[Saved data entries]
>>>>>
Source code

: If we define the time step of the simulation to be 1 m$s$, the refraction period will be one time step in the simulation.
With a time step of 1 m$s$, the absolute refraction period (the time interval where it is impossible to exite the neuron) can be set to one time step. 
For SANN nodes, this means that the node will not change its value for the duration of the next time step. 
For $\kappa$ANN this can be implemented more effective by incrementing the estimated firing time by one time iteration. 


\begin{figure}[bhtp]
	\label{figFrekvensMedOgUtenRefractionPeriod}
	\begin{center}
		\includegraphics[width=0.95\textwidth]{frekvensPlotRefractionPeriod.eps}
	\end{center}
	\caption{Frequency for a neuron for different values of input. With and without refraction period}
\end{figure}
<<<<<
**Exercise:** Transcribe exactly, and only, the lines that extend from the one containing "for a neuron" to the end of the records above, inclusive of both.

**Result of the task:**
	\caption{Frequency for a neuron for different values of input. With and without refraction period}
\end{figure}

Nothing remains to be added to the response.